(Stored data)
== Segment start ==
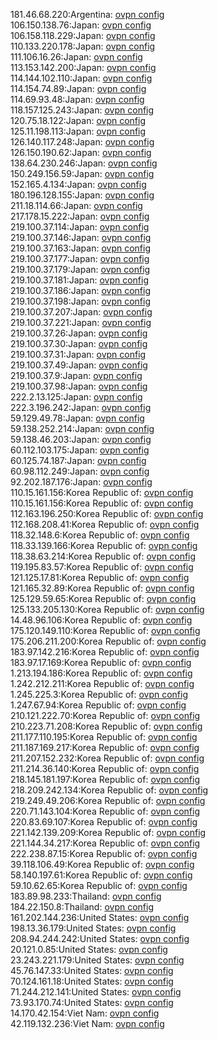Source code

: 181.46.68.220:Argentina: [ovpn config](vpn/181_46_68_220.ovpn)  
106.150.138.76:Japan: [ovpn config](vpn/106_150_138_76.ovpn)  
106.158.118.229:Japan: [ovpn config](vpn/106_158_118_229.ovpn)  
110.133.220.178:Japan: [ovpn config](vpn/110_133_220_178.ovpn)  
111.106.16.26:Japan: [ovpn config](vpn/111_106_16_26.ovpn)  
113.153.142.200:Japan: [ovpn config](vpn/113_153_142_200.ovpn)  
114.144.102.110:Japan: [ovpn config](vpn/114_144_102_110.ovpn)  
114.154.74.89:Japan: [ovpn config](vpn/114_154_74_89.ovpn)  
114.69.93.48:Japan: [ovpn config](vpn/114_69_93_48.ovpn)  
118.157.125.243:Japan: [ovpn config](vpn/118_157_125_243.ovpn)  
120.75.18.122:Japan: [ovpn config](vpn/120_75_18_122.ovpn)  
125.11.198.113:Japan: [ovpn config](vpn/125_11_198_113.ovpn)  
126.140.117.248:Japan: [ovpn config](vpn/126_140_117_248.ovpn)  
126.150.190.62:Japan: [ovpn config](vpn/126_150_190_62.ovpn)  
138.64.230.246:Japan: [ovpn config](vpn/138_64_230_246.ovpn)  
150.249.156.59:Japan: [ovpn config](vpn/150_249_156_59.ovpn)  
152.165.4.134:Japan: [ovpn config](vpn/152_165_4_134.ovpn)  
180.196.128.155:Japan: [ovpn config](vpn/180_196_128_155.ovpn)  
211.18.114.66:Japan: [ovpn config](vpn/211_18_114_66.ovpn)  
217.178.15.222:Japan: [ovpn config](vpn/217_178_15_222.ovpn)  
219.100.37.114:Japan: [ovpn config](vpn/219_100_37_114.ovpn)  
219.100.37.146:Japan: [ovpn config](vpn/219_100_37_146.ovpn)  
219.100.37.163:Japan: [ovpn config](vpn/219_100_37_163.ovpn)  
219.100.37.177:Japan: [ovpn config](vpn/219_100_37_177.ovpn)  
219.100.37.179:Japan: [ovpn config](vpn/219_100_37_179.ovpn)  
219.100.37.181:Japan: [ovpn config](vpn/219_100_37_181.ovpn)  
219.100.37.186:Japan: [ovpn config](vpn/219_100_37_186.ovpn)  
219.100.37.198:Japan: [ovpn config](vpn/219_100_37_198.ovpn)  
219.100.37.207:Japan: [ovpn config](vpn/219_100_37_207.ovpn)  
219.100.37.221:Japan: [ovpn config](vpn/219_100_37_221.ovpn)  
219.100.37.26:Japan: [ovpn config](vpn/219_100_37_26.ovpn)  
219.100.37.30:Japan: [ovpn config](vpn/219_100_37_30.ovpn)  
219.100.37.31:Japan: [ovpn config](vpn/219_100_37_31.ovpn)  
219.100.37.49:Japan: [ovpn config](vpn/219_100_37_49.ovpn)  
219.100.37.9:Japan: [ovpn config](vpn/219_100_37_9.ovpn)  
219.100.37.98:Japan: [ovpn config](vpn/219_100_37_98.ovpn)  
222.2.13.125:Japan: [ovpn config](vpn/222_2_13_125.ovpn)  
222.3.196.242:Japan: [ovpn config](vpn/222_3_196_242.ovpn)  
59.129.49.78:Japan: [ovpn config](vpn/59_129_49_78.ovpn)  
59.138.252.214:Japan: [ovpn config](vpn/59_138_252_214.ovpn)  
59.138.46.203:Japan: [ovpn config](vpn/59_138_46_203.ovpn)  
60.112.103.175:Japan: [ovpn config](vpn/60_112_103_175.ovpn)  
60.125.74.187:Japan: [ovpn config](vpn/60_125_74_187.ovpn)  
60.98.112.249:Japan: [ovpn config](vpn/60_98_112_249.ovpn)  
92.202.187.176:Japan: [ovpn config](vpn/92_202_187_176.ovpn)  
110.15.161.156:Korea Republic of: [ovpn config](vpn/110_15_161_156.ovpn)  
110.15.161.156:Korea Republic of: [ovpn config](vpn/110_15_161_156.ovpn)  
112.163.196.250:Korea Republic of: [ovpn config](vpn/112_163_196_250.ovpn)  
112.168.208.41:Korea Republic of: [ovpn config](vpn/112_168_208_41.ovpn)  
118.32.148.6:Korea Republic of: [ovpn config](vpn/118_32_148_6.ovpn)  
118.33.139.166:Korea Republic of: [ovpn config](vpn/118_33_139_166.ovpn)  
118.38.63.214:Korea Republic of: [ovpn config](vpn/118_38_63_214.ovpn)  
119.195.83.57:Korea Republic of: [ovpn config](vpn/119_195_83_57.ovpn)  
121.125.17.81:Korea Republic of: [ovpn config](vpn/121_125_17_81.ovpn)  
121.165.32.89:Korea Republic of: [ovpn config](vpn/121_165_32_89.ovpn)  
125.129.59.65:Korea Republic of: [ovpn config](vpn/125_129_59_65.ovpn)  
125.133.205.130:Korea Republic of: [ovpn config](vpn/125_133_205_130.ovpn)  
14.48.96.106:Korea Republic of: [ovpn config](vpn/14_48_96_106.ovpn)  
175.120.149.110:Korea Republic of: [ovpn config](vpn/175_120_149_110.ovpn)  
175.206.211.200:Korea Republic of: [ovpn config](vpn/175_206_211_200.ovpn)  
183.97.142.216:Korea Republic of: [ovpn config](vpn/183_97_142_216.ovpn)  
183.97.17.169:Korea Republic of: [ovpn config](vpn/183_97_17_169.ovpn)  
1.213.194.186:Korea Republic of: [ovpn config](vpn/1_213_194_186.ovpn)  
1.242.212.211:Korea Republic of: [ovpn config](vpn/1_242_212_211.ovpn)  
1.245.225.3:Korea Republic of: [ovpn config](vpn/1_245_225_3.ovpn)  
1.247.67.94:Korea Republic of: [ovpn config](vpn/1_247_67_94.ovpn)  
210.121.222.70:Korea Republic of: [ovpn config](vpn/210_121_222_70.ovpn)  
210.223.71.208:Korea Republic of: [ovpn config](vpn/210_223_71_208.ovpn)  
211.177.110.195:Korea Republic of: [ovpn config](vpn/211_177_110_195.ovpn)  
211.187.169.217:Korea Republic of: [ovpn config](vpn/211_187_169_217.ovpn)  
211.207.152.232:Korea Republic of: [ovpn config](vpn/211_207_152_232.ovpn)  
211.214.36.140:Korea Republic of: [ovpn config](vpn/211_214_36_140.ovpn)  
218.145.181.197:Korea Republic of: [ovpn config](vpn/218_145_181_197.ovpn)  
218.209.242.134:Korea Republic of: [ovpn config](vpn/218_209_242_134.ovpn)  
219.249.49.206:Korea Republic of: [ovpn config](vpn/219_249_49_206.ovpn)  
220.71.143.104:Korea Republic of: [ovpn config](vpn/220_71_143_104.ovpn)  
220.83.69.107:Korea Republic of: [ovpn config](vpn/220_83_69_107.ovpn)  
221.142.139.209:Korea Republic of: [ovpn config](vpn/221_142_139_209.ovpn)  
221.144.34.217:Korea Republic of: [ovpn config](vpn/221_144_34_217.ovpn)  
222.238.87.15:Korea Republic of: [ovpn config](vpn/222_238_87_15.ovpn)  
39.118.106.49:Korea Republic of: [ovpn config](vpn/39_118_106_49.ovpn)  
58.140.197.61:Korea Republic of: [ovpn config](vpn/58_140_197_61.ovpn)  
59.10.62.65:Korea Republic of: [ovpn config](vpn/59_10_62_65.ovpn)  
183.89.98.233:Thailand: [ovpn config](vpn/183_89_98_233.ovpn)  
184.22.150.8:Thailand: [ovpn config](vpn/184_22_150_8.ovpn)  
161.202.144.236:United States: [ovpn config](vpn/161_202_144_236.ovpn)  
198.13.36.179:United States: [ovpn config](vpn/198_13_36_179.ovpn)  
208.94.244.242:United States: [ovpn config](vpn/208_94_244_242.ovpn)  
20.121.0.85:United States: [ovpn config](vpn/20_121_0_85.ovpn)  
23.243.221.179:United States: [ovpn config](vpn/23_243_221_179.ovpn)  
45.76.147.33:United States: [ovpn config](vpn/45_76_147_33.ovpn)  
70.124.161.18:United States: [ovpn config](vpn/70_124_161_18.ovpn)  
71.244.212.141:United States: [ovpn config](vpn/71_244_212_141.ovpn)  
73.93.170.74:United States: [ovpn config](vpn/73_93_170_74.ovpn)  
14.170.42.154:Viet Nam: [ovpn config](vpn/14_170_42_154.ovpn)  
42.119.132.236:Viet Nam: [ovpn config](vpn/42_119_132_236.ovpn)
== Segment end ==
- [Problem statement]:
Say again, exactly, only those lines of the records that run from the start through the line with "222.2.13.125:Japan: [ovpn config](vpn/222_2_13_125.ovpn)". Pictures are to be skipped.

- [Answer space]:
Source code

: 181.46.68.220:Argentina: [ovpn config](vpn/181_46_68_220.ovpn)  
106.150.138.76:Japan: [ovpn config](vpn/106_150_138_76.ovpn)  
106.158.118.229:Japan: [ovpn config](vpn/106_158_118_229.ovpn)  
110.133.220.178:Japan: [ovpn config](vpn/110_133_220_178.ovpn)  
111.106.16.26:Japan: [ovpn config](vpn/111_106_16_26.ovpn)  
113.153.142.200:Japan: [ovpn config](vpn/113_153_142_200.ovpn)  
114.144.102.110:Japan: [ovpn config](vpn/114_144_102_110.ovpn)  
114.154.74.89:Japan: [ovpn config](vpn/114_154_74_89.ovpn)  
114.69.93.48:Japan: [ovpn config](vpn/114_69_93_48.ovpn)  
118.157.125.243:Japan: [ovpn config](vpn/118_157_125_243.ovpn)  
120.75.18.122:Japan: [ovpn config](vpn/120_75_18_122.ovpn)  
125.11.198.113:Japan: [ovpn config](vpn/125_11_198_113.ovpn)  
126.140.117.248:Japan: [ovpn config](vpn/126_140_117_248.ovpn)  
126.150.190.62:Japan: [ovpn config](vpn/126_150_190_62.ovpn)  
138.64.230.246:Japan: [ovpn config](vpn/138_64_230_246.ovpn)  
150.249.156.59:Japan: [ovpn config](vpn/150_249_156_59.ovpn)  
152.165.4.134:Japan: [ovpn config](vpn/152_165_4_134.ovpn)  
180.196.128.155:Japan: [ovpn config](vpn/180_196_128_155.ovpn)  
211.18.114.66:Japan: [ovpn config](vpn/211_18_114_66.ovpn)  
217.178.15.222:Japan: [ovpn config](vpn/217_178_15_222.ovpn)  
219.100.37.114:Japan: [ovpn config](vpn/219_100_37_114.ovpn)  
219.100.37.146:Japan: [ovpn config](vpn/219_100_37_146.ovpn)  
219.100.37.163:Japan: [ovpn config](vpn/219_100_37_163.ovpn)  
219.100.37.177:Japan: [ovpn config](vpn/219_100_37_177.ovpn)  
219.100.37.179:Japan: [ovpn config](vpn/219_100_37_179.ovpn)  
219.100.37.181:Japan: [ovpn config](vpn/219_100_37_181.ovpn)  
219.100.37.186:Japan: [ovpn config](vpn/219_100_37_186.ovpn)  
219.100.37.198:Japan: [ovpn config](vpn/219_100_37_198.ovpn)  
219.100.37.207:Japan: [ovpn config](vpn/219_100_37_207.ovpn)  
219.100.37.221:Japan: [ovpn config](vpn/219_100_37_221.ovpn)  
219.100.37.26:Japan: [ovpn config](vpn/219_100_37_26.ovpn)  
219.100.37.30:Japan: [ovpn config](vpn/219_100_37_30.ovpn)  
219.100.37.31:Japan: [ovpn config](vpn/219_100_37_31.ovpn)  
219.100.37.49:Japan: [ovpn config](vpn/219_100_37_49.ovpn)  
219.100.37.9:Japan: [ovpn config](vpn/219_100_37_9.ovpn)  
219.100.37.98:Japan: [ovpn config](vpn/219_100_37_98.ovpn)  
222.2.13.125:Japan: [ovpn config](vpn/222_2_13_125.ovpn)  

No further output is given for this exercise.